WORK INSTRUCTION
Print exactly the lines below between the line holding "Vervang de waarde" and the line holding "New-AzureRmDataFactoryPipeline $df -File", inclusive, and nothing more.

Dataset entries
--- START ---

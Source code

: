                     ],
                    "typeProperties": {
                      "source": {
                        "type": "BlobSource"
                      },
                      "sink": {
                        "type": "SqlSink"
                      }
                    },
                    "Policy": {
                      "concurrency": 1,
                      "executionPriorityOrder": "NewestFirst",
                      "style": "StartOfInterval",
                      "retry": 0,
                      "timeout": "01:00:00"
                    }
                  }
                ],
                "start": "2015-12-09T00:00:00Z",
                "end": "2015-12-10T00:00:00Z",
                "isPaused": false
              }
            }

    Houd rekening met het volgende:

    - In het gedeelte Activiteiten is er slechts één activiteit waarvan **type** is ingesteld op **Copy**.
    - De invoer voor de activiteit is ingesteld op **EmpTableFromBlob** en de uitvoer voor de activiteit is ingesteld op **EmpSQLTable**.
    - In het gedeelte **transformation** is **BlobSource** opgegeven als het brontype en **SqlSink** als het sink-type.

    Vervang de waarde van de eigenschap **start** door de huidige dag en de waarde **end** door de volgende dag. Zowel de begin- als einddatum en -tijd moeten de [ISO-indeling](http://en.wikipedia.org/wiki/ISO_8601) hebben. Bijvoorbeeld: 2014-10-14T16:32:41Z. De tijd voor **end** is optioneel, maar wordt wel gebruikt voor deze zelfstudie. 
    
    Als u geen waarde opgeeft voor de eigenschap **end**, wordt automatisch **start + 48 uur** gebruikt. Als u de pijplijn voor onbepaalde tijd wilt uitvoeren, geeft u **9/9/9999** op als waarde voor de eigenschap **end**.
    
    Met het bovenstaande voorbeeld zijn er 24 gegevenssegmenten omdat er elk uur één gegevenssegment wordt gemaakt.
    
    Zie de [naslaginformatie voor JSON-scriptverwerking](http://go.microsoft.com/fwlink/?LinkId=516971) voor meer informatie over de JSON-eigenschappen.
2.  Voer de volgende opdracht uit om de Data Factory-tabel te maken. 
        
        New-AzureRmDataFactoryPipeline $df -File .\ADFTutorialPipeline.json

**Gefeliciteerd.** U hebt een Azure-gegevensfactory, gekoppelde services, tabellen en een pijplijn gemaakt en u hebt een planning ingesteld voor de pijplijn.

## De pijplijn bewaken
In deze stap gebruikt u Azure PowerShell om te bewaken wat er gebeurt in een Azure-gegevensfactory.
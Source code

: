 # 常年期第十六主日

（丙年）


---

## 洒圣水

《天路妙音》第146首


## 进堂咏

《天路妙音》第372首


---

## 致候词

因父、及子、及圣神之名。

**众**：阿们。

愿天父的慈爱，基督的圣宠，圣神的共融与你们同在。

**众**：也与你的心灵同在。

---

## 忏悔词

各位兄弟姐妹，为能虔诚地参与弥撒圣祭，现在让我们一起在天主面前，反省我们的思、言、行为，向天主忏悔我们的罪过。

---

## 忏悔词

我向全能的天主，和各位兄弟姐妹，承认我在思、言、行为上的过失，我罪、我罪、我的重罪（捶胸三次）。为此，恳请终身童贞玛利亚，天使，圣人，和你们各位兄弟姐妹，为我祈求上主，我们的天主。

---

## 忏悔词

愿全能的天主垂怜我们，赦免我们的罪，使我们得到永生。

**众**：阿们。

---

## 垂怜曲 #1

--- END ---

RESPONSE TO THIS TASK
    Vervang de waarde van de eigenschap **start** door de huidige dag en de waarde **end** door de volgende dag. Zowel de begin- als einddatum en -tijd moeten de [ISO-indeling](http://en.wikipedia.org/wiki/ISO_8601) hebben. Bijvoorbeeld: 2014-10-14T16:32:41Z. De tijd voor **end** is optioneel, maar wordt wel gebruikt voor deze zelfstudie. 
    
    Als u geen waarde opgeeft voor de eigenschap **end**, wordt automatisch **start + 48 uur** gebruikt. Als u de pijplijn voor onbepaalde tijd wilt uitvoeren, geeft u **9/9/9999** op als waarde voor de eigenschap **end**.
    
    Met het bovenstaande voorbeeld zijn er 24 gegevenssegmenten omdat er elk uur één gegevenssegment wordt gemaakt.
    
    Zie de [naslaginformatie voor JSON-scriptverwerking](http://go.microsoft.com/fwlink/?LinkId=516971) voor meer informatie over de JSON-eigenschappen.
2.  Voer de volgende opdracht uit om de Data Factory-tabel te maken. 
        
        New-AzureRmDataFactoryPipeline $df -File .\ADFTutorialPipeline.json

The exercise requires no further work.